== What you are asked to do ==
When a line below contains the string "fantasias", show that line.

Plain-text document sources:

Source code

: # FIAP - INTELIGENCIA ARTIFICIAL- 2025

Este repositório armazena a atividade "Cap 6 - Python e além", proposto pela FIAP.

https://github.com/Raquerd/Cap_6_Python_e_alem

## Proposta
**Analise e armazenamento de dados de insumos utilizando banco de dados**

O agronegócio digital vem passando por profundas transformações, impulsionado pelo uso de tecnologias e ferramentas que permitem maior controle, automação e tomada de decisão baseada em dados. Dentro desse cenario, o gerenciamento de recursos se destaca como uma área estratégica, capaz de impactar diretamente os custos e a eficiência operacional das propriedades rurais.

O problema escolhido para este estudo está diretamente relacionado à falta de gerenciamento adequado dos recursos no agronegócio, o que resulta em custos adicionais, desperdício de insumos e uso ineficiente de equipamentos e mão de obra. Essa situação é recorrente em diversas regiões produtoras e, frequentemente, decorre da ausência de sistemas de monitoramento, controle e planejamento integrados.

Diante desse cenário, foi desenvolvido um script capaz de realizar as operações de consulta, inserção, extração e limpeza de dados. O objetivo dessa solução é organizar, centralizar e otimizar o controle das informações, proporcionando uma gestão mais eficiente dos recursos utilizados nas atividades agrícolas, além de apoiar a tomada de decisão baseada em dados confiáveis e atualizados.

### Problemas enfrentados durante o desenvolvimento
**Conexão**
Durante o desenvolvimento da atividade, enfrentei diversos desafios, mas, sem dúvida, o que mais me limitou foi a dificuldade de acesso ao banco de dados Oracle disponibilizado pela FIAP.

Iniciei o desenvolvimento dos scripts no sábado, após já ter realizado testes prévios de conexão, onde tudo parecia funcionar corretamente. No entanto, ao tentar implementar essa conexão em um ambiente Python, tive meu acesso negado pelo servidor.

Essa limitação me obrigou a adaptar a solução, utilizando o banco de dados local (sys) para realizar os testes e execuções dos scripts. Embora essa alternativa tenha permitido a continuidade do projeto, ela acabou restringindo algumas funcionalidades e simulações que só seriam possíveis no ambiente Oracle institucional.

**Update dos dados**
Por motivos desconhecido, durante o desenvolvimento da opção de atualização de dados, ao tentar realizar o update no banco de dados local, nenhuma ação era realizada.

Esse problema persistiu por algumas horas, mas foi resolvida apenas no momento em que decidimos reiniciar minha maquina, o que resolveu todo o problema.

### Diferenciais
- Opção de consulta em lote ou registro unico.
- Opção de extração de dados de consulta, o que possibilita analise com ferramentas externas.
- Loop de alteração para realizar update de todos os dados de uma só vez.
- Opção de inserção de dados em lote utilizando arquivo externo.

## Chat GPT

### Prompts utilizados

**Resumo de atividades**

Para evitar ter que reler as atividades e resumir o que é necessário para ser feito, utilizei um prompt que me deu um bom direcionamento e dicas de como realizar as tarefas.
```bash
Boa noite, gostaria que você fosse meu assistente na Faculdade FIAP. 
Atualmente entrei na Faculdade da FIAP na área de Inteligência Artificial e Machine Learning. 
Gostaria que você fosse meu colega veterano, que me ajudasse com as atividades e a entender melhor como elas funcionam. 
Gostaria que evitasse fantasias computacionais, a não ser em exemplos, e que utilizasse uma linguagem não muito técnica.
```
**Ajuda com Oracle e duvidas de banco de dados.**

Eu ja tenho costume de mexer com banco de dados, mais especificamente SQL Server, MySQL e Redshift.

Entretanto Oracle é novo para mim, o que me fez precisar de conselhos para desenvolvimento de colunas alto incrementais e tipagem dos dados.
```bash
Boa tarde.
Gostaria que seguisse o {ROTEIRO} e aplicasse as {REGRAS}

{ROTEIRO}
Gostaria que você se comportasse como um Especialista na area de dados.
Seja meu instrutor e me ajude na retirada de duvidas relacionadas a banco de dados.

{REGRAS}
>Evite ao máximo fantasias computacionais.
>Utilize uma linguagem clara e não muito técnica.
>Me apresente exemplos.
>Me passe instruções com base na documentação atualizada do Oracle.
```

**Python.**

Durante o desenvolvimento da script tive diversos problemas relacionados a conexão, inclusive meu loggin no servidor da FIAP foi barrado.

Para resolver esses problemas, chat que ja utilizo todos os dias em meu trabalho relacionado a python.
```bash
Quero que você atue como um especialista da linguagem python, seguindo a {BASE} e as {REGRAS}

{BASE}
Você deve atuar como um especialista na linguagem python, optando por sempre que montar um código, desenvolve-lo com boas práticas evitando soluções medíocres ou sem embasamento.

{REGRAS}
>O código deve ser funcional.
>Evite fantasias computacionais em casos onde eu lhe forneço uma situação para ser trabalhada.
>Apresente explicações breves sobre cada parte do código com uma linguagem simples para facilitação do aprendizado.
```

== Reply to the exercise ==
Gostaria que evitasse fantasias computacionais, a não ser em exemplos, e que utilizasse uma linguagem não muito técnica.
>Evite ao máximo fantasias computacionais.
>Evite fantasias computacionais em casos onde eu lhe forneço uma situação para ser trabalhada.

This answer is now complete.